Pourquoi Bruce Wayne se rend-il à Barcelone ? Peut-être parce qu’après sa visite à l’asile d’Arkham et plus précisément
la cellule de l’épouvantail, il comprend que Killer Croc est en Espagne où il suit une carrière de serial killer. L’homme
reptile a été pris en embuscade par le Chapelier Fou et l’épouvantail qui ont exacerbé les peurs et la rage de Waylon. Batman
va donc se rendre dans le Sud de l’Europe pour l’arrêter. Ca tombe bien, il arrive lors de la célébration de St Georges, celui
qui a terrassé le dragon dans la Bible.

Je vais la faire courte. Avec Batman in Barcelona, on a le droit à un récit classique. Un one-shot de 38 pages qui peut se résumer par
Batman va en Espagne et enquête rapidement sur Killer Croc avant de lui mettre sa pilée après le laisser filer une fois, la faute à
des policiers espagnols qui ne comprennent pas si Batman est bon ou méchant. De son côté, Bruce Wayne va rencontrer un ancien amour (avant
sa transformation en Batman) qui va se révéler très déçue par le comportement du millardaire. On ne peut pas dire que Mark Waid se soit donc beaucoup foulé.
C’est de l’archi-classique mais avec cette couleur sombre actuelle.

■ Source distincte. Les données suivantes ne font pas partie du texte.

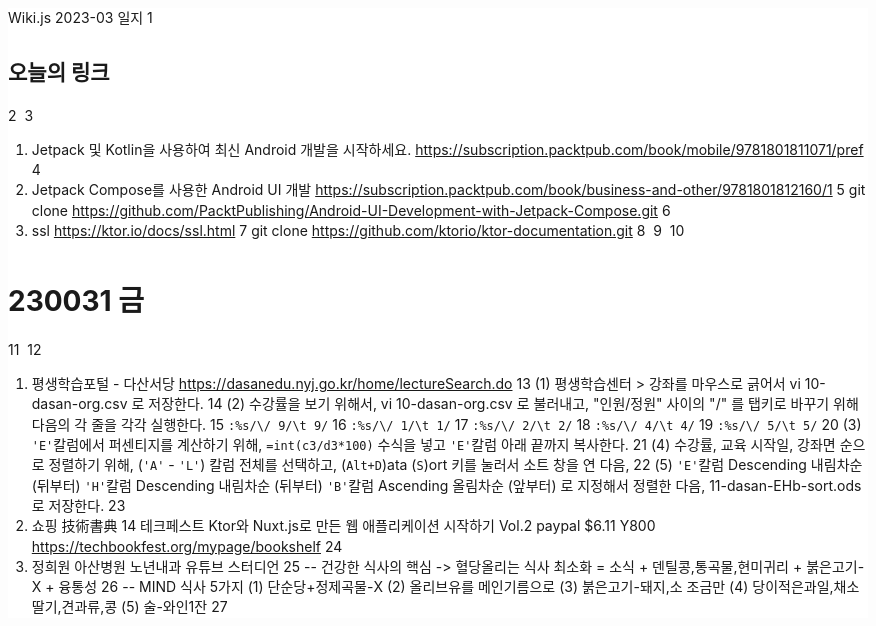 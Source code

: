 
Wiki.js
2023-03 일지
1
## 오늘의 링크
2
​
3
1. Jetpack 및 Kotlin을 사용하여 최신 Android 개발을 시작하세요. https://subscription.packtpub.com/book/mobile/9781801811071/pref
4
1. Jetpack Compose를 사용한 Android UI 개발 https://subscription.packtpub.com/book/business-and-other/9781801812160/1
5
git clone https://github.com/PacktPublishing/Android-UI-Development-with-Jetpack-Compose.git
6
1. ssl https://ktor.io/docs/ssl.html
7
git clone https://github.com/ktorio/ktor-documentation.git
8
​
9
​
10
# 230031 금
11
​
12
1. 평생학습포털 - 다산서당 https://dasanedu.nyj.go.kr/home/lectureSearch.do
13
(1) 평생학습센터 > 강좌를 마우스로 긁어서 vi 10-dasan-org.csv 로 저장한다.
14
(2) 수강률을 보기 위해서, vi 10-dasan-org.csv 로 불러내고, "인원/정원" 사이의 "/" 를 탭키로 바꾸기 위해 다음의 각 줄을 각각 실행한다.
15
`:%s/\/ 9/\t 9/`
16
`:%s/\/ 1/\t 1/`
17
`:%s/\/ 2/\t 2/`
18
`:%s/\/ 4/\t 4/`
19
`:%s/\/ 5/\t 5/`
20
(3) `'E'`칼럼에서 퍼센티지를 계산하기 위해, ```=int(c3/d3*100)``` 수식을 넣고 `'E'`칼럼 아래 끝까지 복사한다.
21
(4) 수강률, 교육 시작일, 강좌면 순으로 정렬하기 위해, (`'A'` - `'L'`) 칼럼 전체를 선택하고, (`Alt+D`)ata (`S`)ort 키를 눌러서 소트 창을 연 다음,
22
(5) `'E'`칼럼 Descending 내림차순 (뒤부터) `'H'`칼럼 Descending 내림차순 (뒤부터) `'B'`칼럼 Ascending 올림차순 (앞부터) 로 지정해서 정렬한 다음, 11-dasan-EHb-sort.ods 로 저장한다.
23
1. 쇼핑 技術書典 14 테크페스트 Ktor와 Nuxt.js로 만든 웹 애플리케이션 시작하기 Vol.2 paypal $6.11 Y800 https://techbookfest.org/mypage/bookshelf
24
1. 정희원 아산병원 노년내과 유튜브 스터디언
25
-- 건강한 식사의 핵심 -> 혈당올리는 식사 최소화 = 소식 + 덴틸콩,통곡물,현미귀리 + 붉은고기-X + 융통성
26
-- MIND 식사 5가지 (1) 단순당+정제곡물-X (2) 올리브유를 메인기름으로 (3) 붉은고기-돼지,소 조금만 (4) 당이적은과일,채소 딸기,견과류,콩 (5) 술-와인1잔
27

La très bonne surprise de ce numéro, c’est Diego Olmos. Je ne connaissais pas le dessinateur qui a oeuvré sur Action Comics, Majestic, peut-être sur The Question : Five Books of Blood
ou encore l’adaptation de la série TV Supernatural. On tient là un dessinateur qui est capable de mener un récit long avec de très bonnes scènes d’action, des scènes de dialogues avec
des personnages aussi bien masqués que civils, le tout dans un style épuré et élégant. L’encrage est d’ailleurs très bien maîtrisé et ajoute à la qualité des planches.

Bref, passé un voyage de Waid et Lee (qui dessine une couverture sans inspiration) à Barcelone, le test du format "comics à 3.99 dollars" et l’abili du point de scénario qui rend "réaliste"
les interventions de Batman dans un monde où le moindre aéroport est doté d’un scanner à métaux très puissant, on se demande pourquoi DC sort
un one-shot de ce type mis à part pour ses qualités graphiques. En tout cas, pour les lecteurs qui ne veulent pas se prendre la tête avec la chauve-souris, ce récit est idéal.